A new bill offers a milder version of the defeated Opportunity School but it still seems superfluous.

After the stinging defeat of the Opportunity School District in November, lawmakers are now attempting to achieve with legislation what voters would not allow through the ballot.

House Bill 338 could be described as a kinder, gentler OSD, where the state does not big-foot its way into seizing control of struggling schools but rather dances a delicate waltz with willing districts. Yes, the state could eventually compel dire remedies for schools that fail to improve --replace staff or bring in charter management -- but the path is less direct in HB 338 than it was with the OSD model.

The bill gives Georgia a new acronym, CTO or chief turnaround officer, a sort of shadow state superintendent with some of the same responsibility for improving the lowest-performing schools. The CTO would report to the state Board of Education, whose members are appointed by the governor. The bill also calls for new education study committees because apparently, like umbrellas and sunglasses, you can never have too many.

So, why does Georgia need another well-paid bureaucrat to do what citizens already pay an elected school superintendent to do? (The salary for the CTO is not set in the legislation, but it will be executive-level compensation.)

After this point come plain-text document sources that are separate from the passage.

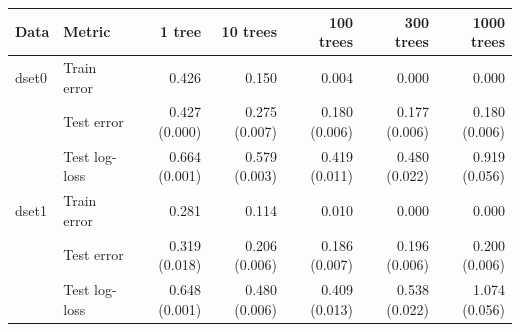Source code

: \begin{tabular}{llrrrrr}
\toprule
Data & Metric & 1 tree & 10 trees & 100 trees & 300 trees & 1000 trees \\
\midrule
dset0 & Train error & 0.426 & 0.150 & 0.004 & 0.000 & 0.000 \\
 & Test error & 0.427 (0.000) & 0.275 (0.007) & 0.180 (0.006) & 0.177 (0.006) & 0.180 (0.006) \\
 & Test log-loss & 0.664 (0.001) & 0.579 (0.003) & 0.419 (0.011) & 0.480 (0.022) & 0.919 (0.056) \\
\midrule
dset1 & Train error & 0.281 & 0.114 & 0.010 & 0.000 & 0.000 \\
 & Test error & 0.319 (0.018) & 0.206 (0.006) & 0.186 (0.007) & 0.196 (0.006) & 0.200 (0.006) \\
 & Test log-loss & 0.648 (0.001) & 0.480 (0.006) & 0.409 (0.013) & 0.538 (0.022) & 1.074 (0.056) \\
\bottomrule
\end{tabular}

Probably the same reason we have a Governor's Office of Student Achievement, a shadow education agency charged with tasks that could be handled by the state Department of Education but aren't. Historically, governors frustrated with DOE leadership have resorted to work-arounds.

At a House Education meeting today, the bill's sponsor, state Rep. Kevin Tanner, R-Dawsonville, presented tweaks that delineate what the CTO can and can't do; some of the changes appeared efforts to avoid stepping on the toes of Superintendent Richard Woods and soothe the criticisms the bill overreached.

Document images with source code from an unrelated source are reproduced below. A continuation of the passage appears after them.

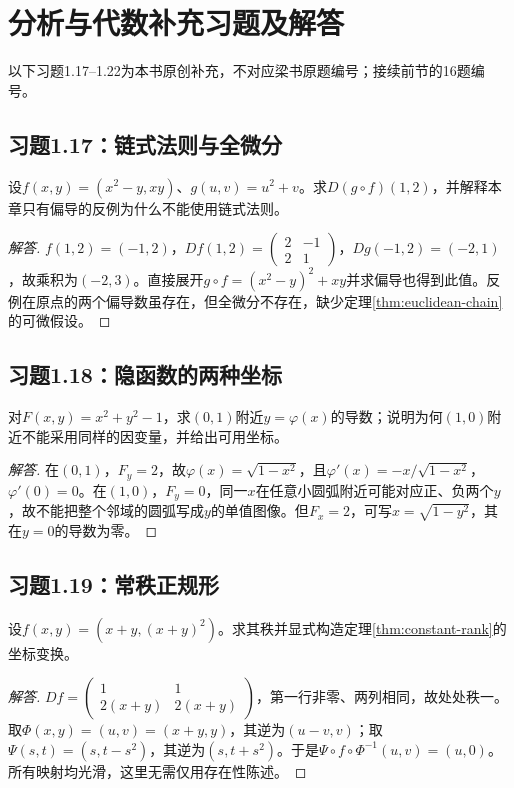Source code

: \section{分析与代数补充习题及解答}
以下习题1.17--1.22为本书原创补充，不对应梁书原题编号；接续前节的16题编号。
\subsection*{习题1.17：链式法则与全微分}
设$f(x,y)=(x^2-y,xy)$、$g(u,v)=u^2+v$。求$D(g\circ f)(1,2)$，并解释本章只有偏导的反例为什么不能使用链式法则。
\begin{proof}[解答]
$f(1,2)=(-1,2)$，$Df(1,2)=\left(\begin{smallmatrix}2&-1\\2&1\end{smallmatrix}\right)$，$Dg(-1,2)=(-2,1)$，故乘积为$(-2,3)$。直接展开$g\circ f=(x^2-y)^2+xy$并求偏导也得到此值。反例在原点的两个偏导数虽存在，但全微分不存在，缺少定理\ref{thm:euclidean-chain}的可微假设。
\end{proof}
\subsection*{习题1.18：隐函数的两种坐标}
对$F(x,y)=x^2+y^2-1$，求$(0,1)$附近$y=\varphi(x)$的导数；说明为何$(1,0)$附近不能采用同样的因变量，并给出可用坐标。
\begin{proof}[解答]
在$(0,1)$，$F_y=2$，故$\varphi(x)=\sqrt{1-x^2}$，且$\varphi'(x)=-x/\sqrt{1-x^2}$，$\varphi'(0)=0$。在$(1,0)$，$F_y=0$，同一$x$在任意小圆弧附近可能对应正、负两个$y$，故不能把整个邻域的圆弧写成$y$的单值图像。但$F_x=2$，可写$x=\sqrt{1-y^2}$，其在$y=0$的导数为零。
\end{proof}
\subsection*{习题1.19：常秩正规形}
设$f(x,y)=(x+y,(x+y)^2)$。求其秩并显式构造定理\ref{thm:constant-rank}的坐标变换。
\begin{proof}[解答]
$Df=\left(\begin{smallmatrix}1&1\\2(x+y)&2(x+y)\end{smallmatrix}\right)$，第一行非零、两列相同，故处处秩一。取$\Phi(x,y)=(u,v)=(x+y,y)$，其逆为$(u-v,v)$；取$\Psi(s,t)=(s,t-s^2)$，其逆为$(s,t+s^2)$。于是$\Psi\circ f\circ\Phi^{-1}(u,v)=(u,0)$。所有映射均光滑，这里无需仅用存在性陈述。
\end{proof}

But the changes don't resolve the fatal flaw in HB 338. It's a confusing and overly layered piece of legislation predicated on the dubious assumption that a CTO in Atlanta with a team of imported "turnaround coaches" will know what a school in south Georgia or south Fulton needs.

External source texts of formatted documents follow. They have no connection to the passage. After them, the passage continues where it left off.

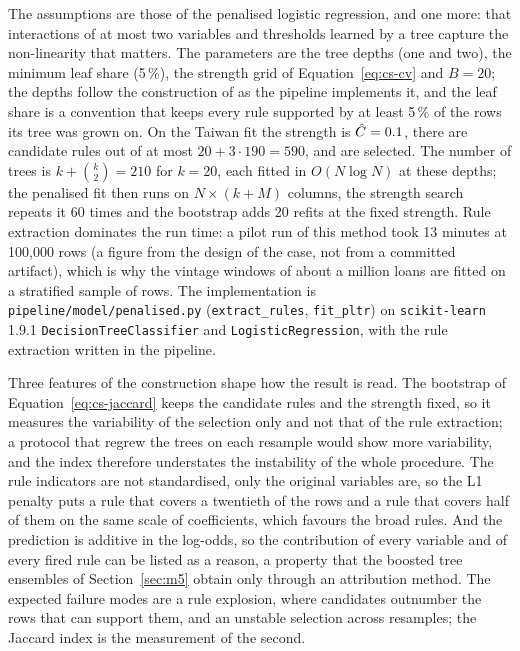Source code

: The assumptions are those of the penalised logistic regression, and one more: that interactions of at most two variables and
thresholds learned by a tree capture the non-linearity that matters. The parameters are the tree depths (one and two), the
minimum leaf share (5\,\%), the strength grid of Equation~\eqref{eq:cs-cv} and $B=20$; the depths follow the construction of
\citet{credit-scoring:dumitrescu2022} as the pipeline implements it, and the leaf share is a convention that keeps every rule
supported by at least 5\,\% of the rows its tree was grown on. On the Taiwan fit the strength is $\hat C=0.1{}$, there
are \csFitTwPlCand{} candidate rules out of at most $20+3\cdot190=590$, and \csFitTwPlSel{} are selected. The number of trees is
$k+\binom{k}{2}=210$ for $k=20$, each fitted in $O(N\log N)$ at these depths; the penalised fit then runs on $N\times(k+M)$
columns, the strength search repeats it 60 times and the bootstrap adds 20 refits at the fixed strength. Rule extraction
dominates the run time: a pilot run of this method took 13 minutes at 100,000 rows (a figure from the design of the case, not from a committed artifact), which is why the
vintage windows of about a million loans are fitted on a stratified sample of \csCthreeFitRows{} rows. The implementation is
\texttt{pipeline/model/penalised.py} (\texttt{extract\_rules}, \texttt{fit\_pltr}) on \texttt{scikit-learn} 1.9.1
\texttt{DecisionTreeClassifier} and \texttt{LogisticRegression}, with the rule extraction written in the pipeline.

Three features of the construction shape how the result is read. The bootstrap of Equation~\eqref{eq:cs-jaccard} keeps the
candidate rules and the strength fixed, so it measures the variability of the selection only and not that of the rule
extraction; a protocol that regrew the trees on each resample would show more variability, and the index therefore understates the
instability of the whole procedure. The rule indicators are not standardised, only the original variables are, so the L1 penalty
puts a rule that covers a twentieth of the rows and a rule that covers half of them on the same scale of coefficients, which
favours the broad rules. And the prediction is additive in the log-odds, so the contribution of every variable and of every
fired rule can be listed as a reason, a property that the boosted tree ensembles of Section~\ref{sec:m5} obtain only through an
attribution method. The expected failure modes are a rule explosion, where candidates outnumber the rows that can support them,
and an unstable selection across resamples; the Jaccard index is the measurement of the second.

The bill promotes some key initiatives, including a leadership academy for principals. But Gwinnett already has an excellent leadership academy. Why can't DOE collaborate with Gwinnett to design a statewide training program? Instead, the bill calls for yet another advisory committee to study the problem and provide recommendations about how to start a leadership academy. (Save the gas money. Just call Gwinnett.)

Some lawmakers seemed puzzled -- with reason -- over the rationale for this unwieldy bill. For example, state Rep. Scott Hilton, R-Peachtree Corners, wondered if the state already had school improvement experts it could tap.

“There is in the Department of Education a group that deals with school improvement. They not only focus on the lowest-performing schools that we’re talking about but they work with all schools," said Tanner, adding that DeKalb and Gwinnett deploy their own improvement "strike forces" to assist struggling schools.

Yet, Tanner defended the bill's intention to import expertise, citing the importance of a national search for turn-around experts "whose only job will be working with these schools and working with the community for these wraparound services."

After Tanner's response, state Rep. Doreen Carter, D-Lithonia, stated the obvious: "With what you just shared with us, it seems this turnaround CTO belongs under the Department of Education."

Other lawmakers pointed out current law contains levers that allow the state to intercede in failing schools.

House Ed Chair Brooks Coleman, R-Duluth, agreed, but said it wasn't happening. "Everything there is already in existing law," said Coleman. "The state Board of Education could do that now with the Department of Education. We tried to stay within existing law with what we're doing. They could go in right now -- but I am just going to say it -- they are not doing it. So we're going to see it is done."

It would seem cheaper and quicker to prod the state board and DOE to use the authority they already have rather than spawn a new bureaucracy.